Give the number of lines below that contain "button", with no other output.

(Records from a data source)
========================================
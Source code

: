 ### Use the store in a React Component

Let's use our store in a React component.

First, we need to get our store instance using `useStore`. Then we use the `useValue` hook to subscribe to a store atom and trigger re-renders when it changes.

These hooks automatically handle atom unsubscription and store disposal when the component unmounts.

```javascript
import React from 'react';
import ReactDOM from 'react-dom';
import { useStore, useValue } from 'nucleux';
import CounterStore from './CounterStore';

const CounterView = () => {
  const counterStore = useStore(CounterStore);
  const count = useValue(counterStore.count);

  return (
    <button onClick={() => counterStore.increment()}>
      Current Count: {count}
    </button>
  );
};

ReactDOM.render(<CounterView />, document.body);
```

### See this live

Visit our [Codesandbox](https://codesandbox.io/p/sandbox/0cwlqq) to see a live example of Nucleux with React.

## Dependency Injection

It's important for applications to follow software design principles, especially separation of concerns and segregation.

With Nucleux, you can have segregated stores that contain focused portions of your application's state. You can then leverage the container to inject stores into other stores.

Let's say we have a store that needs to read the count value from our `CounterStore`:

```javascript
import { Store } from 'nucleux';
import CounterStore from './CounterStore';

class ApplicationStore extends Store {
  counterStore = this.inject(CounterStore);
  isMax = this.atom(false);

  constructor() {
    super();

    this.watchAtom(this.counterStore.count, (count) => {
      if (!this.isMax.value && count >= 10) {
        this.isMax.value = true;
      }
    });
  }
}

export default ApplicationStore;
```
========================================
SOLUTION TO THIS TASK: 2